You can download this speech as part of our Anzac Day Kitbag .
Detailed speech for Anzac Day
This speech would be suitable for a commemorative address for public events at secondary schools, local war memorials and other community settings.
Read time 1 minute 30 seconds
We stand here this morning on (local details _____________) land. We acknowledge the traditional owners and recognise their continuing connection to land, waters and culture. We pay respect to the Elders, past, present and emerging. Before dawn on 25 April 1915, the first soldiers of the Australian and New Zealand Army Corps landed on the shores of the Gallipoli peninsula. The men were part of a British and French led invasion. The Allies' mission was to destroy Turkish guns that were preventing naval ships from reaching and bombarding the Turkish capital, Constantinople. If they succeeded, Türkiye might be forced out of the war and Germany would lose an important ally. Some 2000 Australians were killed or wounded on 25 April. It was a day of confusion and fear. One soldier called it ‘a day of sorrow' as he remembered the dead and wounded. At Anzac Cove, the Australians were the first to land. The New Zealanders followed later in the day. They advanced about a mile in some places, less in others, but they could go no further. For the next eight months, the campaign was a stalemate. In December, the Anzacs were evacuated. By then, about 8700 Australians and almost 2700 New Zealanders had been killed. They were some of at least 130,000 soldiers on both sides who lost their lives at Gallipoli. Anzac Day has been one of the most important dates on Australia's calendar since 1916. At first, it gave people a chance to honour the original Anzacs – the Australians and New Zealanders who fought on Gallipoli. Then it became a day for those who had served in the First World War. With Australians experiencing the Second World War, and wars, conflicts and peacekeeping operations that have followed, Anzac Day has become an occasion to honour all who have worn our country's uniform in service. Today, we reflect on that service. We recognise more than a hundred thousand Australian service men and women who have lost their lives in military operations carried out in our country's name. We honour the values that have been invested in the original Anzacs – loyalty, selflessness, courage – and the ways in which later generations have measured their own achievements against those of the soldiers who fought on Gallipoli.

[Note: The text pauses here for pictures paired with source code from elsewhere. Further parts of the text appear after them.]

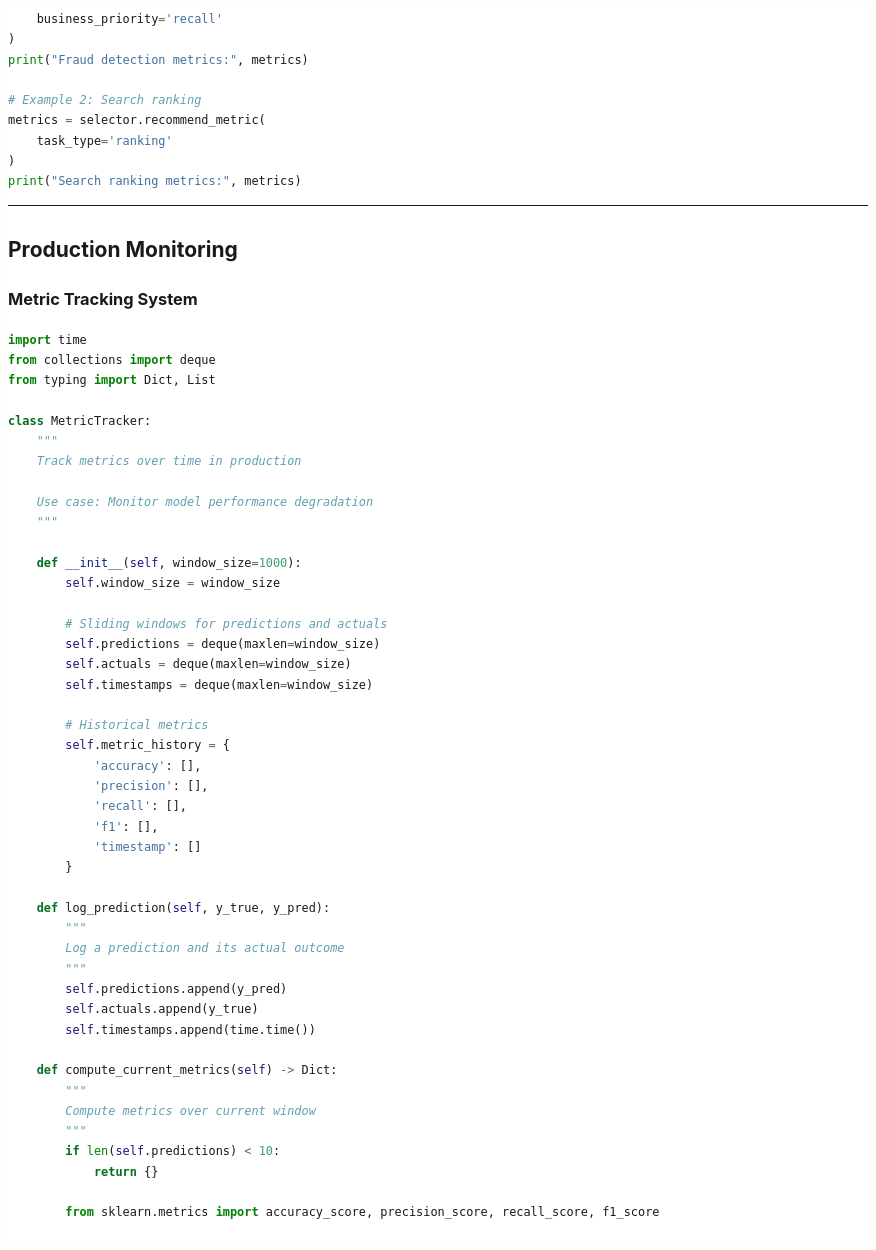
 ```python
    business_priority='recall'
)
print("Fraud detection metrics:", metrics)

# Example 2: Search ranking
metrics = selector.recommend_metric(
    task_type='ranking'
)
print("Search ranking metrics:", metrics)
```

---

## Production Monitoring

### Metric Tracking System

```python
import time
from collections import deque
from typing import Dict, List

class MetricTracker:
    """
    Track metrics over time in production
    
    Use case: Monitor model performance degradation
    """
    
    def __init__(self, window_size=1000):
        self.window_size = window_size
        
        # Sliding windows for predictions and actuals
        self.predictions = deque(maxlen=window_size)
        self.actuals = deque(maxlen=window_size)
        self.timestamps = deque(maxlen=window_size)
        
        # Historical metrics
        self.metric_history = {
            'accuracy': [],
            'precision': [],
            'recall': [],
            'f1': [],
            'timestamp': []
        }
    
    def log_prediction(self, y_true, y_pred):
        """
        Log a prediction and its actual outcome
        """
        self.predictions.append(y_pred)
        self.actuals.append(y_true)
        self.timestamps.append(time.time())
    
    def compute_current_metrics(self) -> Dict:
        """
        Compute metrics over current window
        """
        if len(self.predictions) < 10:
            return {}
        
        from sklearn.metrics import accuracy_score, precision_score, recall_score, f1_score
        
```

Simple speech for Remembrance Day
We stand here this morning on (local details ____ ) land. We acknowledge the traditional owners and recognise their continuing connection to land, waters and culture. We pay respect to the Elders, past, present and emerging. The First World War was in its time the most destructive conflict yet experienced by humanity. When it began in August 1914, few imagined the course that it would take, or foresaw its terrible toll. From a population of just under 5 million, more than 400,000 Australians enlisted in the Australian Imperial Force – the AIF, the force that Australia sent to the war – and more than 330,000 served overseas. For most this meant Gallipoli, the Middle East or the war's main theatre: the Western Front in France and Belgium. More than 60,000 Australians lost their lives, a devastating toll for a small country. Yet they were a relative few. Around the world some 10 million military personnel died in what was then called the Great War. Families and communities everywhere were affected by the enormous loss. When an armistice ended the fighting on 11 November 1918, celebrations in the victorious nations were tempered by grief and sorrow. In Britain and the countries of her empire, the day's anniversary became known as Armistice Day. In 1919 and in every year since at 11 am on 11 November, people have paused to remember the dead. So great had been the loss of life, so devastating had been the destruction, that people hoped, even imagined, that the Great War would be the last war, ‘the war to end war'. But it was not to be. Two decades after the First World War ended, the world was plunged into a second global conflict. No longer could Armistice Day remain a day only to remember the dead of the First World War. After the Second World War ended in 1945, 11 November became known as Remembrance Day. The day's sombre associations have never changed. When we pause at 11 am on 11 November, we reflect on the price that Australia and countries around the world have paid through more than a century of war and conflict that followed the First World War.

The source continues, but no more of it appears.